Rebuilding trust in public health: Authenticity matters
With information overload, short attention spans and growing division, Gillings faculty work to rebuild trust between public health and the people it serves.
Public health is everywhere, every day — yet Americans’ trust in it continues to wane. In a world where information overload, TikTok-length attention spans, and division and insularity collide, UNC Gillings School faculty hope to strengthen the bonds of trust between the field of public health and the residents it aims to serve.
“There’s a general increased distrust in institutions: People feel that they’re very separate from them, that they’re out of touch,” said Professor of Nutrition Lindsey Smith Taillie, PhD, one of several faculty members working on ways the Gillings School can improve trust. “We’ve moved too far apart — and that’s where misinformation can flow, because we’ve lost that connection.”
Technology, both as a source of information and a substitute for human connection, is a key factor. Even people who are not active technology users can be influenced by friends and family who are, said Alessandra Bazzano, PhD, MPH, chair of the Department of Maternal and Child Health.
We have to go beyond sharing health information and start telling stories, because stories are what social media is all about. We have to connect on values.
Bazzano created a course to examine how different technologies and platforms can shape the spread of information and misinformation, and the commercial or political motives behind certain posts or reels. The class explores how to leverage social media, AI and other tools not just to help sort out good information from bad but to better connect with others.
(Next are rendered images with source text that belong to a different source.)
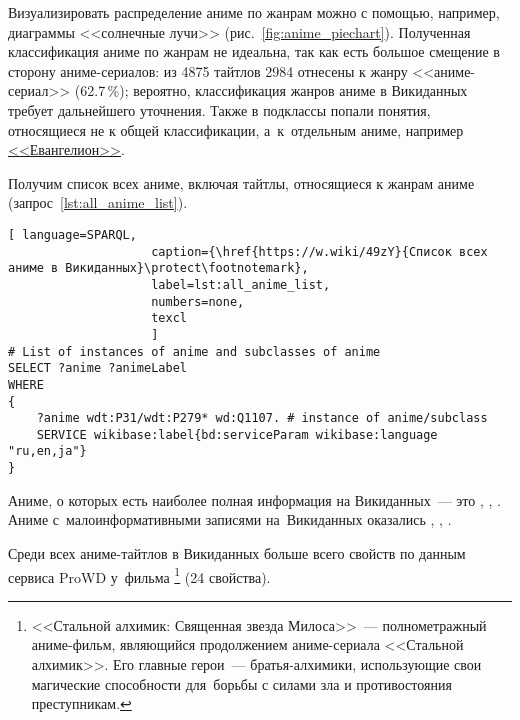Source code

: Визуализировать распределение аниме по жанрам можно с помощью, 
например, диаграммы <<солнечные лучи>> 
(рис.~\ref{fig:anime_piechart}). 
%
Полученная классификация аниме по жанрам не идеальна, 
так как есть большое смещение в сторону аниме-сериалов: 
из \num{4875} тайтлов \num{2984} отнесены к жанру <<аниме-сериал>> (\num{62,7}\,\%); 
вероятно, классификация жанров аниме в Викиданных требует дальнейшего уточнения. 
Также в подклассы попали понятия, относящиеся не к общей классификации, 
а~к~отдельным аниме, например \href{https://w.wiki/4L5p}{<<Евангелион>>}.



\newpage
Получим список всех аниме, включая тайтлы, относящиеся к жанрам аниме (запрос~\ref{lst:all_anime_list}).

\begin{lstlisting}[ language=SPARQL, 
                    caption={\href{https://w.wiki/49zY}{Список всех аниме в Викиданных}\protect\footnotemark},
                    label=lst:all_anime_list,
                    numbers=none,
                    texcl 
                    ]
# List of instances of anime and subclasses of anime
SELECT ?anime ?animeLabel
WHERE
{
    ?anime wdt:P31/wdt:P279* wd:Q1107. # instance of anime/subclass
    SERVICE wikibase:label{bd:serviceParam wikibase:language "ru,en,ja"}
}
\end{lstlisting}%

Аниме, о которых есть наиболее полная информация на Викиданных~--- 
это , , 
. 
Аниме с~малоинформативными записями на~Викиданных оказались 
, 
, 
.

Среди всех аниме-тайтлов в Викиданных больше всего свойств по данным сервиса 
ProWD\autocite{anime_prowd} у~фильма \footnote{%
%
    <<Стальной алхимик: Священная звезда Милоса>>~--- полнометражный аниме-фильм, 
    являющийся продолжением аниме-сериала <<Стальной алхимик>>. 
    Его главные герои~--- братья-алхимики, 
    использующие свои магические способности 
    для~борьбы с силами зла и противостояния преступникам.%
} (\num{24} свойства).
“Public health officials need to be more engaged online. That’s where everybody is increasingly going for their health information,” she said, but the conversation can’t just be about health. “We have to go beyond sharing health information and start telling stories, because stories are what social media is all about. We have to connect on values.”
Shared values and trusted relationships often lie within community groups and places of faith. A new course taught by Karl Johnson, PhD, assistant professor of public health leadership and practice, and Kim Ramsey-White, PhD, associate dean for well-being and associate professor of public health leadership and practice, aims to help students better understand the role faith communities play in public health.
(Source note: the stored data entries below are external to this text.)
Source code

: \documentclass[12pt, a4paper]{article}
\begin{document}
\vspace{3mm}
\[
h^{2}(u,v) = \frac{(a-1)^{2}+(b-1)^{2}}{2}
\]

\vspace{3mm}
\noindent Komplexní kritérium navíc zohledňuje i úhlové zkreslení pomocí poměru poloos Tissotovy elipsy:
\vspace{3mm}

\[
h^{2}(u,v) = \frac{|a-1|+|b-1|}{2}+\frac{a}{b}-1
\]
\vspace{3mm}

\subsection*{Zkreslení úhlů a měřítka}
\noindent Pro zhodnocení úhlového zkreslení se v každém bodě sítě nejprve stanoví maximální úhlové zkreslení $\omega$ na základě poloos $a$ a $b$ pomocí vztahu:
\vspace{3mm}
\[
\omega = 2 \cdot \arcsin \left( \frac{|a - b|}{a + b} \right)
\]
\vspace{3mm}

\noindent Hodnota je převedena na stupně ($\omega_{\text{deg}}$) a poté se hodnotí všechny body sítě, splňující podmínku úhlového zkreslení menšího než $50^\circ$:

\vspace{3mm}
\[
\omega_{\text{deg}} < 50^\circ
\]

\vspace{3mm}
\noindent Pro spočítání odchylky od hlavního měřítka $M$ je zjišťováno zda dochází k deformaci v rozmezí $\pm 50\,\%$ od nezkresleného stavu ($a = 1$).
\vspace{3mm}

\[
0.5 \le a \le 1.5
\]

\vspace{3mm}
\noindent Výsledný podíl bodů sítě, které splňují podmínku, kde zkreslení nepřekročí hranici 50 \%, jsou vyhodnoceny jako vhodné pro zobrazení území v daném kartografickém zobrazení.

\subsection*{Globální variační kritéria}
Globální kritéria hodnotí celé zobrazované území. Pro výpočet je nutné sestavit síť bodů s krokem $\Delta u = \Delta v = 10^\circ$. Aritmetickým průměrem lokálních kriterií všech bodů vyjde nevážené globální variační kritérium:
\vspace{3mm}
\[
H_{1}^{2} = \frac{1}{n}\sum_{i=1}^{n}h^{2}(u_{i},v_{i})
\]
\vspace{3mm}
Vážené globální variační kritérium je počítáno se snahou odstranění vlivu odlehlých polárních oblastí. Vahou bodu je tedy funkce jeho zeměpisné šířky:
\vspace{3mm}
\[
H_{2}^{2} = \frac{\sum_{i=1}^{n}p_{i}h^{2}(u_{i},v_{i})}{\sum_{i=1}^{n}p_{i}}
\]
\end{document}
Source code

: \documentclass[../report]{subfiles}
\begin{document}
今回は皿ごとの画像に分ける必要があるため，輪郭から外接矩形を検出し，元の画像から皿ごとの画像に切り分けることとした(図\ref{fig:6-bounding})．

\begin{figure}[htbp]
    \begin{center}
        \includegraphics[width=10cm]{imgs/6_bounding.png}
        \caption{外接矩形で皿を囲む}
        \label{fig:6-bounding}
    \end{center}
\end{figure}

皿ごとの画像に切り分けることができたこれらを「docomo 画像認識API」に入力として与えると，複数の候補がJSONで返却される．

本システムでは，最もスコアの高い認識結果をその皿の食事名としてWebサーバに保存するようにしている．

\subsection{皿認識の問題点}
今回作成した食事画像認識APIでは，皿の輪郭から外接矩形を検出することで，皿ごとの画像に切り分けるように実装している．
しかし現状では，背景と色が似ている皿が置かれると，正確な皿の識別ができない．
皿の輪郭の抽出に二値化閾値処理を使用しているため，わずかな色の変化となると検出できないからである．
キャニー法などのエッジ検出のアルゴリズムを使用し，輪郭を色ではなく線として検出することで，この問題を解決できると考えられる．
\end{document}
When he’s not teaching, Johnson works with Granville County’s health department. One of his projects is Faith in Mental Health, a collaborative initiative that helps churches address community mental health needs and substance abuse issues. “We often depend on technical expertise to solve problems, but the evidence-based techniques we use in public health exist within a culture of nontechnical relationships: relationships of care, embodiment and presence, where you don’t just solve problems,” he said. “The crisis in trust is that we’ve overstepped in terms of how far our technical expertise can lead us. Interpersonal relationships and authentic trust-building require time and sacrifice. There’s no shortcut.”
Trust and technical expertise go hand in hand, especially when dealing with public health threats where unverified or changing information can put people at risk. John Wallace, PhD, MSPH, and John Wiesman, DrPH, MPH, co-directors of the Region 4 Center for Public Health Preparedness and Response, are supporting strategic planning to address rumors and misinformation as part of a Centers for Disease Control and Prevention-funded effort to strengthen public health preparedness and response across states in the southeastern U.S.
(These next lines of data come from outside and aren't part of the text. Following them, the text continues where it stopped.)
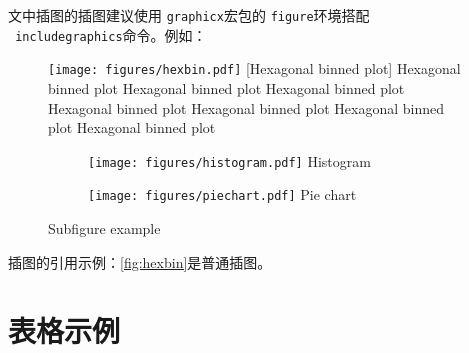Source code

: 文中插图的插图建议使用 \texttt{graphicx}宏包的 \texttt{figure}环境搭配 \\ \texttt{ includegraphics}命令。例如：
\begin{figure}[htbp]
	\centering
	\texttt{[image: figures/hexbin.pdf]}
	[Hexagonal binned plot]
    {Hexagonal binned plot Hexagonal binned plot Hexagonal binned plot Hexagonal binned plot Hexagonal binned plot Hexagonal binned plot Hexagonal binned plot}
	\label{fig:hexbin}
\end{figure}
\begin{figure}[htbp]
	\centering
    \begin{subfigure}{0.45\textwidth}
        \centering
	    \texttt{[image: figures/histogram.pdf]}
        {Histogram}
    \end{subfigure}
    \begin{subfigure}{0.45\textwidth}
        \centering
	    \texttt{[image: figures/piechart.pdf]}
        {Pie chart}
    \end{subfigure}
    {Subfigure example}
    \label{fig:subfig}
\end{figure}

插图的引用示例：\autoref{fig:hexbin}是普通插图。

\section{表格示例}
One of the most effective approaches, they found, is for agencies to build relationships with community organizations and local leaders who can help tackle rumors and make sure the right information reaches those who need it. “The community needs to trust the messenger, but the messenger also needs to trust the system they are advocating for,” said Wiesman, professor of the practice in health policy and management.
Their goal is for agencies to incorporate evidence-based protocols into their preparedness and response plans. “If you have a plan, you have these standardized processes and protocols built in,” said Wallace, senior data advisor for the N.C. Institute for Public Health. “When a public health threat occurs, you use those protocols and work through your trusted community contacts.”
While community and personal relationships are more common in practice, they’re essential in research, said Stephanie Wheeler, PhD, MPH, Michael S. O’Malley Distinguished Professor of health policy and management and associate director of the UNC Lineberger Comprehensive Cancer Center’s Office of Community Outreach and Engagement.
“You can’t do public health effectively if you’re not engaged in personal relationships to identify what the right research question should be, and to really listen and be responsive throughout the entire process,” Wheeler said. “And once we have results, they need to be returned to the community that is experiencing the problem. That is a really important element to the science.”
Schoolwide discussions about how the Gillings School can lead in trust-building are preliminary. But to break through the bots, algorithms, and social and cultural bubbles to truly connect with people, public health must change how it operates online and in real life.
“It’s not just teaching someone how to write a scientific manuscript anymore. It’s: How do you talk to communities in a meaningful way and understand the needs they have and do work that speaks to them?” Taillie said. “I have faith that if we can create shared spaces where we’re actually together, we can change things.”